第17章: 会合とダルシャン
1945年· ババ 51歳ページ 2,488 / 5,444
アディは答えた。「バーバー、あなたが彼に十回の平手打ちをするようお命じになったなら、私は十二回張るかもしれません!」
「その意気です!」とバーバーは身振りで示された。
「彼が何と言ったか聞きましたか、カイコバード?」
そしてカイコバードは沈鬱な顔で頷いた。後にバーバーは彼を脇に呼び、その件について優しく話し、彼を撫でられ、カイコバードは涙を流した。
アリ・シャーは6月16日に再びハイデラバードへ連れて来られた。バーバーはそのマストを9日間自分のそばに留め、25日に送り返した。この働きは沖縄での連合軍の勝利と時期的に一致しているように思われた。
バーバーは、この数年間に行ったマストたちとの集中的な働きが戦争の監督と関連していることを示されたが、それがバーバーの行っていた全てだと前提するのは愚かであろう。

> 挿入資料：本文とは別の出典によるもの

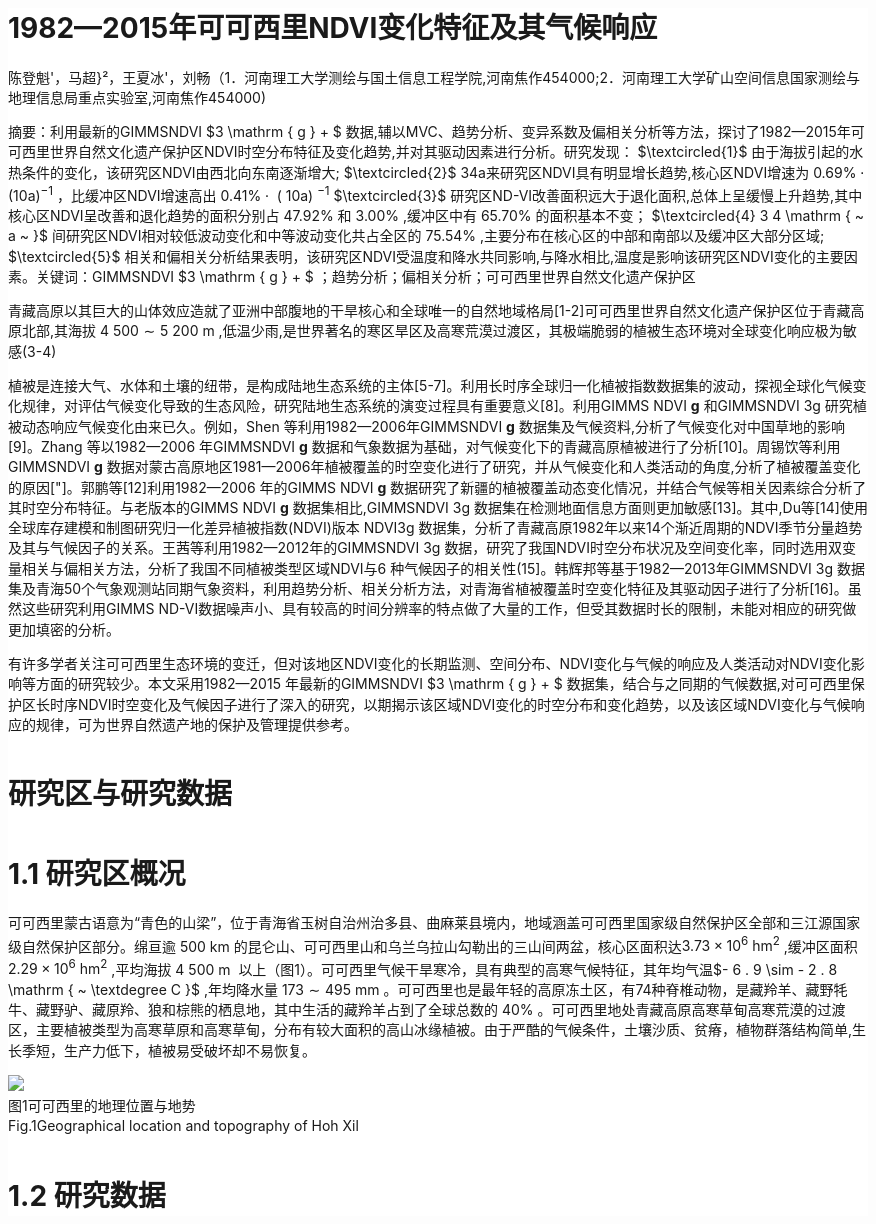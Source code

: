 # 1982—2015年可可西里NDVI变化特征及其气候响应

陈登魁'，马超}²，王夏冰'，刘畅（1．河南理工大学测绘与国土信息工程学院,河南焦作454000;2．河南理工大学矿山空间信息国家测绘与地理信息局重点实验室,河南焦作454000)

摘要：利用最新的GIMMSNDVI $3 \mathrm { g } + \$ 数据,辅以MVC、趋势分析、变异系数及偏相关分析等方法，探讨了1982—2015年可可西里世界自然文化遗产保护区NDVI时空分布特征及变化趋势,并对其驱动因素进行分析。研究发现： $\textcircled{1}$ 由于海拔引起的水热条件的变化，该研究区NDVI由西北向东南逐渐增大; $\textcircled{2}$ 34a来研究区NDVI具有明显增长趋势,核心区NDVI增速为 $0 . 6 9 \% \cdot \left( 1 0 \mathrm { { a } } \right) ^ { - 1 }$ ，比缓冲区NDVI增速高出 $0 . 4 1 \% \cdot \mathrm { ~ ( ~ } 1 0 \mathrm { { a } ) ~ } ^ { - 1 }$ $\textcircled{3}$ 研究区ND-VI改善面积远大于退化面积,总体上呈缓慢上升趋势,其中核心区NDVI呈改善和退化趋势的面积分别占 $4 7 . 9 2 \%$ 和 $3 . 0 0 \%$ ,缓冲区中有 $6 5 . 7 0 \%$ 的面积基本不变； $\textcircled{4} 3 4 \mathrm { ~ a ~ }$ 间研究区NDVI相对较低波动变化和中等波动变化共占全区的 $7 5 . 5 4 \%$ ,主要分布在核心区的中部和南部以及缓冲区大部分区域; $\textcircled{5}$ 相关和偏相关分析结果表明，该研究区NDVI受温度和降水共同影响,与降水相比,温度是影响该研究区NDVI变化的主要因素。关键词：GIMMSNDVI $3 \mathrm { g } + \$ ；趋势分析；偏相关分析；可可西里世界自然文化遗产保护区

青藏高原以其巨大的山体效应造就了亚洲中部腹地的干旱核心和全球唯一的自然地域格局[1-2]可可西里世界自然文化遗产保护区位于青藏高原北部,其海拔 $4 \ 5 0 0 \sim 5 \ 2 0 0 \ \mathrm { m }$ ,低温少雨,是世界著名的寒区旱区及高寒荒漠过渡区，其极端脆弱的植被生态环境对全球变化响应极为敏感(3-4)

植被是连接大气、水体和土壤的纽带，是构成陆地生态系统的主体[5-7]。利用长时序全球归一化植被指数数据集的波动，探视全球化气候变化规律，对评估气候变化导致的生态风险，研究陆地生态系统的演变过程具有重要意义[8]。利用GIMMS NDVI $\mathbf { g }$ 和GIMMSNDVI $3 \mathrm { g }$ 研究植被动态响应气候变化由来已久。例如，Shen 等利用1982—2006年GIMMSNDVI $\mathbf { g }$ 数据集及气候资料,分析了气候变化对中国草地的影响[9]。Zhang 等以1982—2006 年GIMMSNDVI $\mathbf { g }$ 数据和气象数据为基础，对气候变化下的青藏高原植被进行了分析[10]。周锡饮等利用GIMMSNDVI $\mathbf { g }$ 数据对蒙古高原地区1981—2006年植被覆盖的时空变化进行了研究，并从气候变化和人类活动的角度,分析了植被覆盖变化的原因["]。郭鹏等[12]利用1982—2006 年的GIMMS NDVI $\mathbf { g }$ 数据研究了新疆的植被覆盖动态变化情况，并结合气候等相关因素综合分析了其时空分布特征。与老版本的GIMMS NDVI $\mathbf { g }$ 数据集相比,GIMMSNDVI $3 \mathrm { g }$ 数据集在检测地面信息方面则更加敏感[13]。其中,Du等[14]使用全球库存建模和制图研究归一化差异植被指数(NDVI)版本 $\mathrm { N D V I } 3 \mathrm { g }$ 数据集，分析了青藏高原1982年以来14个渐近周期的NDVI季节分量趋势及其与气候因子的关系。王茜等利用1982—2012年的GIMMSNDVI $3 \mathrm { g }$ 数据，研究了我国NDVI时空分布状况及空间变化率，同时选用双变量相关与偏相关方法，分析了我国不同植被类型区域NDVI与6 种气候因子的相关性(15]。韩辉邦等基于1982—2013年GIMMSNDVI $3 \mathrm { g }$ 数据集及青海50个气象观测站同期气象资料，利用趋势分析、相关分析方法，对青海省植被覆盖时空变化特征及其驱动因子进行了分析[16]。虽然这些研究利用GIMMS ND-VI数据噪声小、具有较高的时间分辨率的特点做了大量的工作，但受其数据时长的限制，未能对相应的研究做更加填密的分析。

有许多学者关注可可西里生态环境的变迁，但对该地区NDVI变化的长期监测、空间分布、NDVI变化与气候的响应及人类活动对NDVI变化影响等方面的研究较少。本文采用1982—2015 年最新的GIMMSNDVI $3 \mathrm { g } + \$ 数据集，结合与之同期的气候数据,对可可西里保护区长时序NDVI时空变化及气候因子进行了深入的研究，以期揭示该区域NDVI变化的时空分布和变化趋势，以及该区域NDVI变化与气候响应的规律，可为世界自然遗产地的保护及管理提供参考。

# 研究区与研究数据

# 1.1 研究区概况

可可西里蒙古语意为“青色的山梁”，位于青海省玉树自治州治多县、曲麻莱县境内，地域涵盖可可西里国家级自然保护区全部和三江源国家级自然保护区部分。绵亘逾 $5 0 0 ~ \mathrm { k m }$ 的昆仑山、可可西里山和乌兰乌拉山勾勒出的三山间两盆，核心区面积达$3 . 7 3 \times 1 0 ^ { 6 } ~ \mathrm { h m } ^ { 2 }$ ,缓冲区面积 $2 . 2 9 \times 1 0 ^ { 6 } \ \mathrm { h m } ^ { 2 }$ ,平均海拔 $4 ~ 5 0 0 \mathrm { ~ m ~ }$ 以上（图1）。可可西里气候干旱寒冷，具有典型的高寒气候特征，其年均气温$- 6 . 9 \sim - 2 . 8 \mathrm { ~ \textdegree C }$ ,年均降水量 $1 7 3 \sim 4 9 5 \ \mathrm { m m }$ 。可可西里也是最年轻的高原冻土区，有74种脊椎动物，是藏羚羊、藏野牦牛、藏野驴、藏原羚、狼和棕熊的栖息地，其中生活的藏羚羊占到了全球总数的 $40 \%$ 。可可西里地处青藏高原高寒草甸高寒荒漠的过渡区，主要植被类型为高寒草原和高寒草甸，分布有较大面积的高山冰缘植被。由于严酷的气候条件，土壤沙质、贫瘠，植物群落结构简单,生长季短，生产力低下，植被易受破坏却不易恢复。

![](images/8e0fd4a96562f07b836c96070cd98ea17319ee8091d95e5e9a958e64ebb710e2.jpg)  
图1可可西里的地理位置与地势  
Fig.1Geographical location and topography of Hoh Xil

# 1.2 研究数据
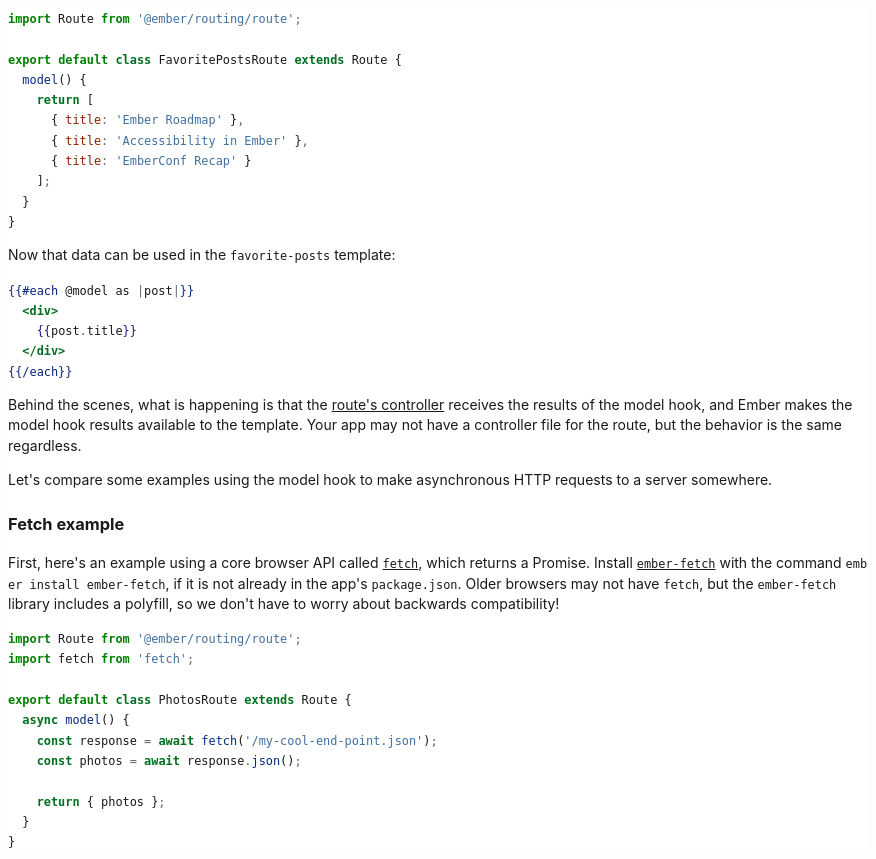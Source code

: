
 ```javascript {data-filename=app/routes/favorite-posts.js}
import Route from '@ember/routing/route';

export default class FavoritePostsRoute extends Route {
  model() {
    return [
      { title: 'Ember Roadmap' },
      { title: 'Accessibility in Ember' },
      { title: 'EmberConf Recap' }
    ];
  }
}
```

Now that data can be used in the `favorite-posts` template:

```handlebars {data-filename=app/templates/favorite-posts.hbs}
{{#each @model as |post|}}
  <div>
    {{post.title}}
  </div>
{{/each}}
```

Behind the scenes, what is happening is that the [route's controller](https://api.emberjs.com/ember/3.19/classes/Route/methods/setupController?anchor=setupController) receives the results of the model hook, and Ember makes the model hook results available to the template. Your app may not have a controller file for the route, but the behavior is the same regardless.

Let's compare some examples using the model hook to make asynchronous HTTP requests to a server somewhere.

### Fetch example

First, here's an example using a core browser API called [`fetch`](https://developer.mozilla.org/en-US/docs/Web/API/Fetch_API), which returns a Promise.
Install [`ember-fetch`](https://github.com/ember-cli/ember-fetch) with the command `ember install ember-fetch`, if it is not already in the app's `package.json`.
Older browsers may not have `fetch`, but the `ember-fetch` library includes a polyfill, so we don't have to worry about backwards compatibility!

```javascript {data-filename=app/routes/photo.js}
import Route from '@ember/routing/route';
import fetch from 'fetch';

export default class PhotosRoute extends Route {
  async model() {
    const response = await fetch('/my-cool-end-point.json');
    const photos = await response.json();

    return { photos };
  }
}
```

アヴァターの働きは本質的に宇宙的であり、その範囲は想像を絶する。一石二鳥の格言はアヴァターに当てはまるが、その効果は無限に拡張される。彼の行う一つの行為が創造世界の何百万もの他の存在に影響を及ぼすからである。バーバーの行動が戦争の展開と時期的に一致したことは疑いない。しかしそれに加えて、彼の断食、旅、マストたちとの働きには、見えず知られざる結果が伴っており、それらは主に人類の意識を高め、世界を神へと向けることに関わっていた。
数年前、メヘルジー・カルカリアはバーバーから、イランの事業を売却せず、これまで通り続けるようにと指示されていた。メヘルジーはバーバーの助言に従ってイランに戻り、その事業はかなり繁盛した。1945年、彼は再びインドを訪れ、バーバーは6月23日にハイデラバードへ彼を呼んだ。
バーバーは彼と諸事を話し合われ、こう述べられた。「さあイランへ戻って事業をたたみ、ボンベイへ移り住んでください。そうしなければ、ホマイ[彼の妻]は亡くなりますよ。」
それは十分な動機となり、メヘルジーはペルシアに戻り、バーバーが指示した通りに事業を売却し、11月2日にボンベイに到着した。しかしながら、メヘルジーがイランでの全てを完全に整理し終えるには長い時間がかかり、インドに定住した後も、なお仕事のためにイランへ戻らねばならなかった。彼は出発するたびに電報でバーバーに知らせ、そのたびにバーバーは戻るべき決まった日付を彼に与えた。
あるとき、メヘルジーはバンダル・アッバースからボンベイ行きの船を見つけられず、定められた日付にインドに到着するため、小さな漁船で出航した。航海中に嵐が起こり、船は左右に激しく揺れ始めた。